Given data ▸
--------------------------------
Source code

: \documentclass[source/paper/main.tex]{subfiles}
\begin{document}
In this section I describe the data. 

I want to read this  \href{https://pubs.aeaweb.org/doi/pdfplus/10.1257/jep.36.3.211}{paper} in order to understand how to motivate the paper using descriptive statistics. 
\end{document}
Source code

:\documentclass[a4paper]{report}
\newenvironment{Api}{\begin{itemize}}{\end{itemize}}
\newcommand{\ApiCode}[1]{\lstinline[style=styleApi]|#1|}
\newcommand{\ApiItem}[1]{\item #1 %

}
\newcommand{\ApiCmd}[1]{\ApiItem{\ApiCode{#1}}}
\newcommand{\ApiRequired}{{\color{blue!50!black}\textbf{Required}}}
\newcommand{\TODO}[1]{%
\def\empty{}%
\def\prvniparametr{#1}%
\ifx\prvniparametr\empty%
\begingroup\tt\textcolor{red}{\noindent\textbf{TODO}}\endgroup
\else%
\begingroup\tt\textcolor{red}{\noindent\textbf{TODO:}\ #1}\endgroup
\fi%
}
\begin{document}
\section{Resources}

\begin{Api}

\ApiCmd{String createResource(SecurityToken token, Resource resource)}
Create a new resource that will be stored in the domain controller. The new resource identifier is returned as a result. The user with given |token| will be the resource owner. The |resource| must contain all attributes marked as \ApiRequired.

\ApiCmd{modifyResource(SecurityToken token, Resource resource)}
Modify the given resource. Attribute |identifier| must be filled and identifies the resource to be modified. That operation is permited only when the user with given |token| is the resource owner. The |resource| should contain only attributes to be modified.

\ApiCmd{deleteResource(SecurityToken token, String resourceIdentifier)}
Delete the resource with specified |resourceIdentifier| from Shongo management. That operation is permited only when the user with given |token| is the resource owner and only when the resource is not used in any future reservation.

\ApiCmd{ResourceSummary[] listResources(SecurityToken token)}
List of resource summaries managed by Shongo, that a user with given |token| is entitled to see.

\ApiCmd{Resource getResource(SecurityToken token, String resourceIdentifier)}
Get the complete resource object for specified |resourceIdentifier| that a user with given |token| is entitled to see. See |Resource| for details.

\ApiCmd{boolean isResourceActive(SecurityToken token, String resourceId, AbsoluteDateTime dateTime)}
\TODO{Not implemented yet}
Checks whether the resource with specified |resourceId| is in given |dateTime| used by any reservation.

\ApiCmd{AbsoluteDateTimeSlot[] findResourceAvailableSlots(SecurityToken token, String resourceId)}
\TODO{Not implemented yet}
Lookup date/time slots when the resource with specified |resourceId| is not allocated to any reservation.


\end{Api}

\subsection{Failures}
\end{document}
--------------------------------
An exact, line-for-line copy is required: from the line containing "Modify the given" through the final line of the listing above, both included, with nothing else.

Modify the given resource. Attribute |identifier| must be filled and identifies the resource to be modified. That operation is permited only when the user with given |token| is the resource owner. The |resource| should contain only attributes to be modified.

\ApiCmd{deleteResource(SecurityToken token, String resourceIdentifier)}
Delete the resource with specified |resourceIdentifier| from Shongo management. That operation is permited only when the user with given |token| is the resource owner and only when the resource is not used in any future reservation.

\ApiCmd{ResourceSummary[] listResources(SecurityToken token)}
List of resource summaries managed by Shongo, that a user with given |token| is entitled to see.

\ApiCmd{Resource getResource(SecurityToken token, String resourceIdentifier)}
Get the complete resource object for specified |resourceIdentifier| that a user with given |token| is entitled to see. See |Resource| for details.

\ApiCmd{boolean isResourceActive(SecurityToken token, String resourceId, AbsoluteDateTime dateTime)}
\TODO{Not implemented yet}
Checks whether the resource with specified |resourceId| is in given |dateTime| used by any reservation.

\ApiCmd{AbsoluteDateTimeSlot[] findResourceAvailableSlots(SecurityToken token, String resourceId)}
\TODO{Not implemented yet}
Lookup date/time slots when the resource with specified |resourceId| is not allocated to any reservation.


\end{Api}

\subsection{Failures}
\end{document}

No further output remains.